_Given records_:
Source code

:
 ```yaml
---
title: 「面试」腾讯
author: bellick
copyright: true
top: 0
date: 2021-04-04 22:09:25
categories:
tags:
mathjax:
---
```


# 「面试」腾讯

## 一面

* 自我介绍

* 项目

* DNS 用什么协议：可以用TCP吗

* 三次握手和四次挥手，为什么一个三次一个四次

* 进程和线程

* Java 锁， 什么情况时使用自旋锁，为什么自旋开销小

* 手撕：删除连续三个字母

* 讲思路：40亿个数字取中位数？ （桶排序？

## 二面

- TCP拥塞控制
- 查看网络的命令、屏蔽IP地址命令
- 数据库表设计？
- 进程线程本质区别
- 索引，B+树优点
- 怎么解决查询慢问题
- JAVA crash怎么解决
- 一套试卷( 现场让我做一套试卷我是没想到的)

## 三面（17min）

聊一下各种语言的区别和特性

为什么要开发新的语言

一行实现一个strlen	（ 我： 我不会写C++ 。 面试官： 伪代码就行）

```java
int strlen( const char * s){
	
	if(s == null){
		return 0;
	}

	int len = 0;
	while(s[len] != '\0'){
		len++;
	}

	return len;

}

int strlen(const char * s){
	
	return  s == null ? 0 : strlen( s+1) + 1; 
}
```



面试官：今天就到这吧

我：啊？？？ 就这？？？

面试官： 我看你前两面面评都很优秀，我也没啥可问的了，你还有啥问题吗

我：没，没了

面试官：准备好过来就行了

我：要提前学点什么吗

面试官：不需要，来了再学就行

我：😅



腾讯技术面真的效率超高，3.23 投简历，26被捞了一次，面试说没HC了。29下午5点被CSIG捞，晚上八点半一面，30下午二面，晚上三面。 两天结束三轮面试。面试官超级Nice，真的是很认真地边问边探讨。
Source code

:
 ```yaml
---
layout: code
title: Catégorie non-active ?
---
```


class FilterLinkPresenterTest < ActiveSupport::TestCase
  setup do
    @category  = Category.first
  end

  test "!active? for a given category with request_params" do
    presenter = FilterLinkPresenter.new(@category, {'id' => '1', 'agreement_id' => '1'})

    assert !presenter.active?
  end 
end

_Directions for this task_: Go through the records and set every one down exactly.

_Answer for the task_:
Source code

:
 ```yaml
---
title: 「面试」腾讯
author: bellick
copyright: true
top: 0
date: 2021-04-04 22:09:25
categories:
tags:
mathjax:
---
```


# 「面试」腾讯

## 一面

* 自我介绍

* 项目

* DNS 用什么协议：可以用TCP吗

* 三次握手和四次挥手，为什么一个三次一个四次

* 进程和线程

* Java 锁， 什么情况时使用自旋锁，为什么自旋开销小

* 手撕：删除连续三个字母

* 讲思路：40亿个数字取中位数？ （桶排序？

## 二面

- TCP拥塞控制
- 查看网络的命令、屏蔽IP地址命令
- 数据库表设计？
- 进程线程本质区别
- 索引，B+树优点
- 怎么解决查询慢问题
- JAVA crash怎么解决
- 一套试卷( 现场让我做一套试卷我是没想到的)

## 三面（17min）

聊一下各种语言的区别和特性

为什么要开发新的语言

一行实现一个strlen	（ 我： 我不会写C++ 。 面试官： 伪代码就行）

```java
int strlen( const char * s){
	
	if(s == null){
		return 0;
	}

	int len = 0;
	while(s[len] != '\0'){
		len++;
	}

	return len;

}

int strlen(const char * s){
	
	return  s == null ? 0 : strlen( s+1) + 1; 
}
```



面试官：今天就到这吧

我：啊？？？ 就这？？？

面试官： 我看你前两面面评都很优秀，我也没啥可问的了，你还有啥问题吗

我：没，没了

面试官：准备好过来就行了

我：要提前学点什么吗

面试官：不需要，来了再学就行

我：😅



腾讯技术面真的效率超高，3.23 投简历，26被捞了一次，面试说没HC了。29下午5点被CSIG捞，晚上八点半一面，30下午二面，晚上三面。 两天结束三轮面试。面试官超级Nice，真的是很认真地边问边探讨。
Source code

:
 ```yaml
---
layout: code
title: Catégorie non-active ?
---
```


class FilterLinkPresenterTest < ActiveSupport::TestCase
  setup do
    @category  = Category.first
  end

  test "!active? for a given category with request_params" do
    presenter = FilterLinkPresenter.new(@category, {'id' => '1', 'agreement_id' => '1'})

    assert !presenter.active?
  end 
end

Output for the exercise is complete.